点击次数：  更新时间：2018/6/2 14:16:03  

三 电泳

*考马斯亮蓝法：

1. 用40%双蒸水/10%醋酸/50%甲醇的溶液固定胶中蛋白    

2. 考马斯亮蓝R-250染色室温染色4h过夜，保持摇匀     

3. 转入67.5%双蒸水/7.5%醋酸/25%甲醇摇匀脱色   

4. 蛋白被染成深蓝色。

 

四 转膜

   转膜方式有半干式和湿转两种。半干式转膜速度快，但高分子量蛋白转膜效果较差。高分子量蛋白质与胶相互作用较强，从胶中移出较难。因此，一般大于120-150kDa的蛋白用半干式转膜时，可选用碱性电转缓冲液，也可在电转缓冲液中加SDS。但SDS妨碍蛋白与膜的结合，尤其对小分子蛋白。湿转成功率高，特别适用于大分子量（大于100kDa）的蛋白。

操作步骤：

1 准备：切好的PVDF膜和滤纸置于甲醇5min，PVDF膜置于电转缓冲液浸泡10min以上。

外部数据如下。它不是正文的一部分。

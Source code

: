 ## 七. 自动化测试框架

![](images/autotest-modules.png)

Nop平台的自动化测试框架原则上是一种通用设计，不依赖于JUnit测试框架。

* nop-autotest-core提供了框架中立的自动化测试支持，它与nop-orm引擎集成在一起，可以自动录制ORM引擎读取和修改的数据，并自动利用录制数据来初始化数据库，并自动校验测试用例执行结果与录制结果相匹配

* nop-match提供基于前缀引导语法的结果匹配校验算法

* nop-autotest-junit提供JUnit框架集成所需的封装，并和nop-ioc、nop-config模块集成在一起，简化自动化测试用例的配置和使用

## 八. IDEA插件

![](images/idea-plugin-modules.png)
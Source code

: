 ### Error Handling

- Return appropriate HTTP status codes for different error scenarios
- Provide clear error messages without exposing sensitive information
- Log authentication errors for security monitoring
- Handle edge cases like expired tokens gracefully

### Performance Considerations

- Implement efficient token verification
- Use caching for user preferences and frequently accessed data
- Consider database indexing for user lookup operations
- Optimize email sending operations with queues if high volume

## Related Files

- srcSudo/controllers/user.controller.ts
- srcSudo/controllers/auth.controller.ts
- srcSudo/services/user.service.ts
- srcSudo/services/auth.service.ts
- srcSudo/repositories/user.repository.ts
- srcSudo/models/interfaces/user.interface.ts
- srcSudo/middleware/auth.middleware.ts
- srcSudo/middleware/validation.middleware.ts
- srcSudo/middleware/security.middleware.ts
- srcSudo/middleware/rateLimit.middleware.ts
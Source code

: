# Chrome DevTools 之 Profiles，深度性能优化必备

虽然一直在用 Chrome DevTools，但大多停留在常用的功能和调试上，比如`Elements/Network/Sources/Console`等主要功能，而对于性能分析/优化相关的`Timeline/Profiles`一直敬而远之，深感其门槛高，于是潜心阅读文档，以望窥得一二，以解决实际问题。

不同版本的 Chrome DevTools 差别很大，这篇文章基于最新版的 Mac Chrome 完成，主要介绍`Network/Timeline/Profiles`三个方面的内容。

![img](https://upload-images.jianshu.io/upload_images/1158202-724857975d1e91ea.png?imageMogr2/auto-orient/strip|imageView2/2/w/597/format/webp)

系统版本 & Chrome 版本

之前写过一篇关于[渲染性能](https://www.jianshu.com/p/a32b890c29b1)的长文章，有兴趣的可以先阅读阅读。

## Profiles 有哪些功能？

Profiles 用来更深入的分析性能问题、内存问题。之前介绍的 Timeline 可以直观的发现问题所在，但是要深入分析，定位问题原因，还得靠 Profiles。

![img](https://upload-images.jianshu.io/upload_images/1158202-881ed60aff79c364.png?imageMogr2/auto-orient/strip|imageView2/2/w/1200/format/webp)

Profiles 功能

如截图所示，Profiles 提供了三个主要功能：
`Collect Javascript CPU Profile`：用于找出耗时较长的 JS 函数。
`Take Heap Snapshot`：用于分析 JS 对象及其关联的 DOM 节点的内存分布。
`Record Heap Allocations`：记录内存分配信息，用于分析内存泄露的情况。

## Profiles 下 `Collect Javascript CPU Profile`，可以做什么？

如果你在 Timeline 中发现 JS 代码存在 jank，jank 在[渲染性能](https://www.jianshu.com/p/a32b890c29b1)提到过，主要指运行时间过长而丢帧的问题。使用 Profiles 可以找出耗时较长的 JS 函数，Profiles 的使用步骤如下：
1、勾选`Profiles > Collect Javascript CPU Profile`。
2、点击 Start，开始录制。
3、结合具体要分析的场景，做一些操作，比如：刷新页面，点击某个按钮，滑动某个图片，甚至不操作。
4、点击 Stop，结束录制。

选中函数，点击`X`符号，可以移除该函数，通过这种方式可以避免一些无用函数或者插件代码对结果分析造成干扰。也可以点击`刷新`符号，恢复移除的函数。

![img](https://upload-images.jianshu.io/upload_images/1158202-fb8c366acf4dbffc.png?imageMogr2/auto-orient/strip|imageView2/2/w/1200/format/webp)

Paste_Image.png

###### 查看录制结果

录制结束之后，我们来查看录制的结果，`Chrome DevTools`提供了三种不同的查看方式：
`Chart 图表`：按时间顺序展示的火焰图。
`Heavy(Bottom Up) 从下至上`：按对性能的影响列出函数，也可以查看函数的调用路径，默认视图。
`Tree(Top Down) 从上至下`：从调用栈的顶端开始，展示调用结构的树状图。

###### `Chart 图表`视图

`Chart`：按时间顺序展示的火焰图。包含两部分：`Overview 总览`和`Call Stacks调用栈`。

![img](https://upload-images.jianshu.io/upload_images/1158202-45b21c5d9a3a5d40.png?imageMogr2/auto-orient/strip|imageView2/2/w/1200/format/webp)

*转一张膜需6张6cm×9cm滤纸和1张6cm×9cmPVDF膜，滤纸和膜的尺寸不能小余胶的尺寸，否则导致电流不能通过膜。切滤纸和膜时一定要戴手套，因手上的蛋白会污染膜。

2 加有转膜液搪瓷盘中放入转膜用的已浸过的PVDF膜和滤纸。

3 电泳结束后撬掉玻璃板取胶，除去小玻璃板，轻轻刮去浓缩胶。

4 小心剥下分离胶盖于已泡好的滤纸上。

5 200V电压，160mA稳流电，转膜1h。

6 转完后将膜和滤纸扔掉，PVDF膜右上角用剪子切断一小部分进行标记，Marker用红蓝铅笔进行标记。

7 PVDF膜放入PBS-T溶液，振荡5min×3次。